## Activity
Please set down every line of the records below exactly, without the pictures.
____________
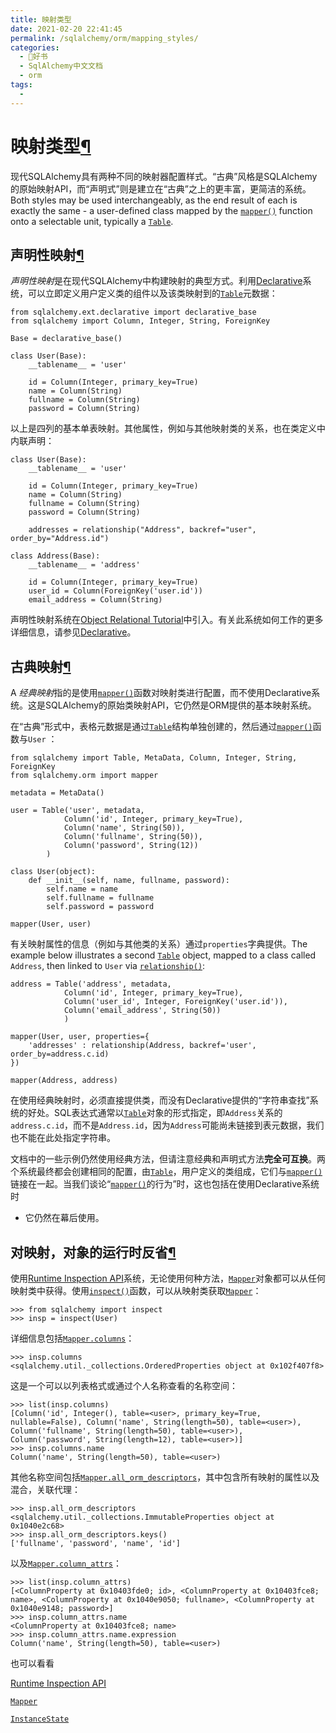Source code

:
 ```yaml
---
title: 映射类型
date: 2021-02-20 22:41:45
permalink: /sqlalchemy/orm/mapping_styles/
categories:
  - 📖好书
  - SqlAlchemy中文文档
  - orm
tags:
  - 
---
```

映射类型[¶](#types-of-mappings "Permalink to this headline")
============================================================

现代SQLAlchemy具有两种不同的映射器配置样式。“古典”风格是SQLAlchemy的原始映射API，而“声明式”则是建立在“古典”之上的更丰富，更简洁的系统。Both
styles may be used interchangeably, as the end result of each is exactly
the same - a user-defined class mapped by the [`mapper()`](mapping_api.html#sqlalchemy.orm.mapper "sqlalchemy.orm.mapper")
function onto a selectable unit, typically a [`Table`](core_metadata.html#sqlalchemy.schema.Table "sqlalchemy.schema.Table").

声明性映射[¶](#declarative-mapping "Permalink to this headline")
----------------------------------------------------------------

*声明性映射*是在现代SQLAlchemy中构建映射的典型方式。利用[Declarative](extensions_declarative_index.html)系统，可以立即定义用户定义类的组件以及该类映射到的[`Table`](core_metadata.html#sqlalchemy.schema.Table "sqlalchemy.schema.Table")元数据：

    from sqlalchemy.ext.declarative import declarative_base
    from sqlalchemy import Column, Integer, String, ForeignKey

    Base = declarative_base()

    class User(Base):
        __tablename__ = 'user'

        id = Column(Integer, primary_key=True)
        name = Column(String)
        fullname = Column(String)
        password = Column(String)

以上是四列的基本单表映射。其他属性，例如与其他映射类的关系，也在类定义中内联声明：

    class User(Base):
        __tablename__ = 'user'

        id = Column(Integer, primary_key=True)
        name = Column(String)
        fullname = Column(String)
        password = Column(String)

        addresses = relationship("Address", backref="user", order_by="Address.id")

    class Address(Base):
        __tablename__ = 'address'

        id = Column(Integer, primary_key=True)
        user_id = Column(ForeignKey('user.id'))
        email_address = Column(String)

声明性映射系统在[Object Relational
Tutorial](tutorial.html)中引入。有关此系统如何工作的更多详细信息，请参见[Declarative](extensions_declarative_index.html)。

古典映射[¶](#classical-mappings "Permalink to this headline")
-------------------------------------------------------------

A *经典映射*指的是使用[`mapper()`](mapping_api.html#sqlalchemy.orm.mapper "sqlalchemy.orm.mapper")函数对映射类进行配置，而不使用Declarative系统。这是SQLAlchemy的原始类映射API，它仍然是ORM提供的基本映射系统。

在“古典”形式中，表格元数据是通过[`Table`](core_metadata.html#sqlalchemy.schema.Table "sqlalchemy.schema.Table")结构单独创建的，然后通过[`mapper()`](mapping_api.html#sqlalchemy.orm.mapper "sqlalchemy.orm.mapper")函数与`User` ：

    from sqlalchemy import Table, MetaData, Column, Integer, String, ForeignKey
    from sqlalchemy.orm import mapper

    metadata = MetaData()

    user = Table('user', metadata,
                Column('id', Integer, primary_key=True),
                Column('name', String(50)),
                Column('fullname', String(50)),
                Column('password', String(12))
            )

    class User(object):
        def __init__(self, name, fullname, password):
            self.name = name
            self.fullname = fullname
            self.password = password

    mapper(User, user)

有关映射属性的信息（例如与其他类的关系）通过`properties`字典提供。The example below illustrates a second [`Table`](core_metadata.html#sqlalchemy.schema.Table "sqlalchemy.schema.Table")
object, mapped to a class called `Address`, then
linked to `User` via [`relationship()`](relationship_api.html#sqlalchemy.orm.relationship "sqlalchemy.orm.relationship"):

    address = Table('address', metadata,
                Column('id', Integer, primary_key=True),
                Column('user_id', Integer, ForeignKey('user.id')),
                Column('email_address', String(50))
                )

    mapper(User, user, properties={
        'addresses' : relationship(Address, backref='user', order_by=address.c.id)
    })

    mapper(Address, address)

在使用经典映射时，必须直接提供类，而没有Declarative提供的“字符串查找”系统的好处。SQL表达式通常以[`Table`](core_metadata.html#sqlalchemy.schema.Table "sqlalchemy.schema.Table")对象的形式指定，即`Address`关系的`address.c.id`，而不是`Address.id`，因为`Address`可能尚未链接到表元数据，我们也不能在此处指定字符串。

文档中的一些示例仍然使用经典方法，但请注意经典和声明式方法**完全可互换**。两个系统最终都会创建相同的配置，由[`Table`](core_metadata.html#sqlalchemy.schema.Table "sqlalchemy.schema.Table")，用户定义的类组成，它们与[`mapper()`](mapping_api.html#sqlalchemy.orm.mapper "sqlalchemy.orm.mapper")链接在一起。当我们谈论“[`mapper()`](mapping_api.html#sqlalchemy.orm.mapper "sqlalchemy.orm.mapper")的行为”时，这也包括在使用Declarative系统时
- 它仍然在幕后使用。

对映射，对象的运行时反省[¶](#runtime-introspection-of-mappings-objects "Permalink to this headline")
----------------------------------------------------------------------------------------------------

使用[Runtime Inspection
API](core_inspection.html)系统，无论使用何种方法，[`Mapper`](mapping_api.html#sqlalchemy.orm.mapper.Mapper "sqlalchemy.orm.mapper.Mapper")对象都可以从任何映射类中获得。使用[`inspect()`](core_inspection.html#sqlalchemy.inspection.inspect "sqlalchemy.inspection.inspect")函数，可以从映射类获取[`Mapper`](mapping_api.html#sqlalchemy.orm.mapper.Mapper "sqlalchemy.orm.mapper.Mapper")：

    >>> from sqlalchemy import inspect
    >>> insp = inspect(User)

详细信息包括[`Mapper.columns`](mapping_api.html#sqlalchemy.orm.mapper.Mapper.columns "sqlalchemy.orm.mapper.Mapper.columns")：

    >>> insp.columns
    <sqlalchemy.util._collections.OrderedProperties object at 0x102f407f8>

这是一个可以以列表格式或通过个人名称查看的名称空间：

    >>> list(insp.columns)
    [Column('id', Integer(), table=<user>, primary_key=True, nullable=False), Column('name', String(length=50), table=<user>), Column('fullname', String(length=50), table=<user>), Column('password', String(length=12), table=<user>)]
    >>> insp.columns.name
    Column('name', String(length=50), table=<user>)

其他名称空间包括[`Mapper.all_orm_descriptors`](mapping_api.html#sqlalchemy.orm.mapper.Mapper.all_orm_descriptors "sqlalchemy.orm.mapper.Mapper.all_orm_descriptors")，其中包含所有映射的属性以及混合，关联代理：

    >>> insp.all_orm_descriptors
    <sqlalchemy.util._collections.ImmutableProperties object at 0x1040e2c68>
    >>> insp.all_orm_descriptors.keys()
    ['fullname', 'password', 'name', 'id']

以及[`Mapper.column_attrs`](mapping_api.html#sqlalchemy.orm.mapper.Mapper.column_attrs "sqlalchemy.orm.mapper.Mapper.column_attrs")：

    >>> list(insp.column_attrs)
    [<ColumnProperty at 0x10403fde0; id>, <ColumnProperty at 0x10403fce8; name>, <ColumnProperty at 0x1040e9050; fullname>, <ColumnProperty at 0x1040e9148; password>]
    >>> insp.column_attrs.name
    <ColumnProperty at 0x10403fce8; name>
    >>> insp.column_attrs.name.expression
    Column('name', String(length=50), table=<user>)

也可以看看

[Runtime Inspection API](core_inspection.html)

[`Mapper`](mapping_api.html#sqlalchemy.orm.mapper.Mapper "sqlalchemy.orm.mapper.Mapper")

[`InstanceState`](internals.html#sqlalchemy.orm.state.InstanceState "sqlalchemy.orm.state.InstanceState")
____________
## Completed task
Source code

:
 ```yaml
---
title: 映射类型
date: 2021-02-20 22:41:45
permalink: /sqlalchemy/orm/mapping_styles/
categories:
  - 📖好书
  - SqlAlchemy中文文档
  - orm
tags:
  - 
---
```

映射类型[¶](#types-of-mappings "Permalink to this headline")
============================================================

现代SQLAlchemy具有两种不同的映射器配置样式。“古典”风格是SQLAlchemy的原始映射API，而“声明式”则是建立在“古典”之上的更丰富，更简洁的系统。Both
styles may be used interchangeably, as the end result of each is exactly
the same - a user-defined class mapped by the [`mapper()`](mapping_api.html#sqlalchemy.orm.mapper "sqlalchemy.orm.mapper")
function onto a selectable unit, typically a [`Table`](core_metadata.html#sqlalchemy.schema.Table "sqlalchemy.schema.Table").

声明性映射[¶](#declarative-mapping "Permalink to this headline")
----------------------------------------------------------------

*声明性映射*是在现代SQLAlchemy中构建映射的典型方式。利用[Declarative](extensions_declarative_index.html)系统，可以立即定义用户定义类的组件以及该类映射到的[`Table`](core_metadata.html#sqlalchemy.schema.Table "sqlalchemy.schema.Table")元数据：

    from sqlalchemy.ext.declarative import declarative_base
    from sqlalchemy import Column, Integer, String, ForeignKey

    Base = declarative_base()

    class User(Base):
        __tablename__ = 'user'

        id = Column(Integer, primary_key=True)
        name = Column(String)
        fullname = Column(String)
        password = Column(String)

以上是四列的基本单表映射。其他属性，例如与其他映射类的关系，也在类定义中内联声明：

    class User(Base):
        __tablename__ = 'user'

        id = Column(Integer, primary_key=True)
        name = Column(String)
        fullname = Column(String)
        password = Column(String)

        addresses = relationship("Address", backref="user", order_by="Address.id")

    class Address(Base):
        __tablename__ = 'address'

        id = Column(Integer, primary_key=True)
        user_id = Column(ForeignKey('user.id'))
        email_address = Column(String)

声明性映射系统在[Object Relational
Tutorial](tutorial.html)中引入。有关此系统如何工作的更多详细信息，请参见[Declarative](extensions_declarative_index.html)。

古典映射[¶](#classical-mappings "Permalink to this headline")
-------------------------------------------------------------

A *经典映射*指的是使用[`mapper()`](mapping_api.html#sqlalchemy.orm.mapper "sqlalchemy.orm.mapper")函数对映射类进行配置，而不使用Declarative系统。这是SQLAlchemy的原始类映射API，它仍然是ORM提供的基本映射系统。

在“古典”形式中，表格元数据是通过[`Table`](core_metadata.html#sqlalchemy.schema.Table "sqlalchemy.schema.Table")结构单独创建的，然后通过[`mapper()`](mapping_api.html#sqlalchemy.orm.mapper "sqlalchemy.orm.mapper")函数与`User` ：

    from sqlalchemy import Table, MetaData, Column, Integer, String, ForeignKey
    from sqlalchemy.orm import mapper

    metadata = MetaData()

    user = Table('user', metadata,
                Column('id', Integer, primary_key=True),
                Column('name', String(50)),
                Column('fullname', String(50)),
                Column('password', String(12))
            )

    class User(object):
        def __init__(self, name, fullname, password):
            self.name = name
            self.fullname = fullname
            self.password = password

    mapper(User, user)

有关映射属性的信息（例如与其他类的关系）通过`properties`字典提供。The example below illustrates a second [`Table`](core_metadata.html#sqlalchemy.schema.Table "sqlalchemy.schema.Table")
object, mapped to a class called `Address`, then
linked to `User` via [`relationship()`](relationship_api.html#sqlalchemy.orm.relationship "sqlalchemy.orm.relationship"):

    address = Table('address', metadata,
                Column('id', Integer, primary_key=True),
                Column('user_id', Integer, ForeignKey('user.id')),
                Column('email_address', String(50))
                )

    mapper(User, user, properties={
        'addresses' : relationship(Address, backref='user', order_by=address.c.id)
    })

    mapper(Address, address)

在使用经典映射时，必须直接提供类，而没有Declarative提供的“字符串查找”系统的好处。SQL表达式通常以[`Table`](core_metadata.html#sqlalchemy.schema.Table "sqlalchemy.schema.Table")对象的形式指定，即`Address`关系的`address.c.id`，而不是`Address.id`，因为`Address`可能尚未链接到表元数据，我们也不能在此处指定字符串。

文档中的一些示例仍然使用经典方法，但请注意经典和声明式方法**完全可互换**。两个系统最终都会创建相同的配置，由[`Table`](core_metadata.html#sqlalchemy.schema.Table "sqlalchemy.schema.Table")，用户定义的类组成，它们与[`mapper()`](mapping_api.html#sqlalchemy.orm.mapper "sqlalchemy.orm.mapper")链接在一起。当我们谈论“[`mapper()`](mapping_api.html#sqlalchemy.orm.mapper "sqlalchemy.orm.mapper")的行为”时，这也包括在使用Declarative系统时
- 它仍然在幕后使用。

对映射，对象的运行时反省[¶](#runtime-introspection-of-mappings-objects "Permalink to this headline")
----------------------------------------------------------------------------------------------------

使用[Runtime Inspection
API](core_inspection.html)系统，无论使用何种方法，[`Mapper`](mapping_api.html#sqlalchemy.orm.mapper.Mapper "sqlalchemy.orm.mapper.Mapper")对象都可以从任何映射类中获得。使用[`inspect()`](core_inspection.html#sqlalchemy.inspection.inspect "sqlalchemy.inspection.inspect")函数，可以从映射类获取[`Mapper`](mapping_api.html#sqlalchemy.orm.mapper.Mapper "sqlalchemy.orm.mapper.Mapper")：

    >>> from sqlalchemy import inspect
    >>> insp = inspect(User)

详细信息包括[`Mapper.columns`](mapping_api.html#sqlalchemy.orm.mapper.Mapper.columns "sqlalchemy.orm.mapper.Mapper.columns")：

    >>> insp.columns
    <sqlalchemy.util._collections.OrderedProperties object at 0x102f407f8>

这是一个可以以列表格式或通过个人名称查看的名称空间：

    >>> list(insp.columns)
    [Column('id', Integer(), table=<user>, primary_key=True, nullable=False), Column('name', String(length=50), table=<user>), Column('fullname', String(length=50), table=<user>), Column('password', String(length=12), table=<user>)]
    >>> insp.columns.name
    Column('name', String(length=50), table=<user>)

其他名称空间包括[`Mapper.all_orm_descriptors`](mapping_api.html#sqlalchemy.orm.mapper.Mapper.all_orm_descriptors "sqlalchemy.orm.mapper.Mapper.all_orm_descriptors")，其中包含所有映射的属性以及混合，关联代理：

    >>> insp.all_orm_descriptors
    <sqlalchemy.util._collections.ImmutableProperties object at 0x1040e2c68>
    >>> insp.all_orm_descriptors.keys()
    ['fullname', 'password', 'name', 'id']

以及[`Mapper.column_attrs`](mapping_api.html#sqlalchemy.orm.mapper.Mapper.column_attrs "sqlalchemy.orm.mapper.Mapper.column_attrs")：

    >>> list(insp.column_attrs)
    [<ColumnProperty at 0x10403fde0; id>, <ColumnProperty at 0x10403fce8; name>, <ColumnProperty at 0x1040e9050; fullname>, <ColumnProperty at 0x1040e9148; password>]
    >>> insp.column_attrs.name
    <ColumnProperty at 0x10403fce8; name>
    >>> insp.column_attrs.name.expression
    Column('name', String(length=50), table=<user>)

也可以看看

[Runtime Inspection API](core_inspection.html)

[`Mapper`](mapping_api.html#sqlalchemy.orm.mapper.Mapper "sqlalchemy.orm.mapper.Mapper")

[`InstanceState`](internals.html#sqlalchemy.orm.state.InstanceState "sqlalchemy.orm.state.InstanceState")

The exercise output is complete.